Благодаря тому что Олеша стал, таким образом, на позицию, которая не обязывает его выставлять себя стопроцентным ортодоксом, в то же время доказывая, что он проникнут глубоким и искренним чувством признания величия пролетарского дела, — благодаря этому именно спектакль получает подлинную грациозность.

Когда будет создан наш грациозный, насквозь пролетарский спектакль, мы отпразднуем большой праздник. До сих пор произведения пролетарской литературы всегда полны разных несовершенств, всегда в них преобладает еще голова, всегда есть известная связанность движений.
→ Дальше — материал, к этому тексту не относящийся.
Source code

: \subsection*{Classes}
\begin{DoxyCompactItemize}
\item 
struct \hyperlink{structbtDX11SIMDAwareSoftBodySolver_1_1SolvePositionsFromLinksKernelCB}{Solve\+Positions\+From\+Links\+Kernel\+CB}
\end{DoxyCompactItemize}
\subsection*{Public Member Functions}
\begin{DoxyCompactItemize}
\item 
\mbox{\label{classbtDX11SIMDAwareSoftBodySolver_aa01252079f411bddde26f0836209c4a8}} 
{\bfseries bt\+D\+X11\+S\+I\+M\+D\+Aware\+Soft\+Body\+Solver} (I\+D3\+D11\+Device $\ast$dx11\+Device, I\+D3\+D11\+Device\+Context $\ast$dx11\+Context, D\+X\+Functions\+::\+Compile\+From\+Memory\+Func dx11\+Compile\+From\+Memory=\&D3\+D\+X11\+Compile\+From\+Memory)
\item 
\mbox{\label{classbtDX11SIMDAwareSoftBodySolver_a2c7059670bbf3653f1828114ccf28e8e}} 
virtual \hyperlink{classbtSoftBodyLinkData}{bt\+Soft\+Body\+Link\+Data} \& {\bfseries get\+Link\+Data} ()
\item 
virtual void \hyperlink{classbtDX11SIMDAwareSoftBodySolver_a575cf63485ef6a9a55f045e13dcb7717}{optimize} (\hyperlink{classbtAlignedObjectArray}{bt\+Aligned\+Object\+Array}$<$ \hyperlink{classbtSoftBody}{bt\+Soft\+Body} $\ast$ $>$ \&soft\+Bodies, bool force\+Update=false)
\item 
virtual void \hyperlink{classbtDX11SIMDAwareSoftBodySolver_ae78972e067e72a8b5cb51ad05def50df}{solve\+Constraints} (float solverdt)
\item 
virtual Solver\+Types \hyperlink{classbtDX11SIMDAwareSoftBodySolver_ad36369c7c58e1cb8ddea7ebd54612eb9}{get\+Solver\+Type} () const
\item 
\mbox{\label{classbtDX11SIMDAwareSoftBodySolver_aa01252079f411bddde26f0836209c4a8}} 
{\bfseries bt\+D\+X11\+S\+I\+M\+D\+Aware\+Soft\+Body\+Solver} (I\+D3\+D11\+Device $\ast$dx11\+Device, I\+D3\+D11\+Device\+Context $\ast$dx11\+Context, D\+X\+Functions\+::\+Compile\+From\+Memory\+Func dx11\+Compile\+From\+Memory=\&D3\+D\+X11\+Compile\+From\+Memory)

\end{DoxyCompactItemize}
Но соответственное совпадение ясности сознания, классовой установки всех творческих сил и высокохудожественного уменья не может не прийти и придет скоро в области чисто пролетарской драматургии.

Пока же мы можем с веселой и доброй улыбкой смотреть на этот ловкий спектакль, проникнутый горячей и подлинной любовью к тому, что составляет самую сущность жизни пролетариата, на эту хвалу железному пролетарскому маршу к будущему из уст лучшей части политически проснувшихся подлинно талантливых мечтателей-интеллигентов.

Грациозно выполненный текст Олеши дал возможность показать грациозную виртуозность, игривую, лукавую, веселую фантазию и художнику Б. Эрдману, дал и всем исполнителям возможность так «протанцевать» каждому порученную ему причудливую роль.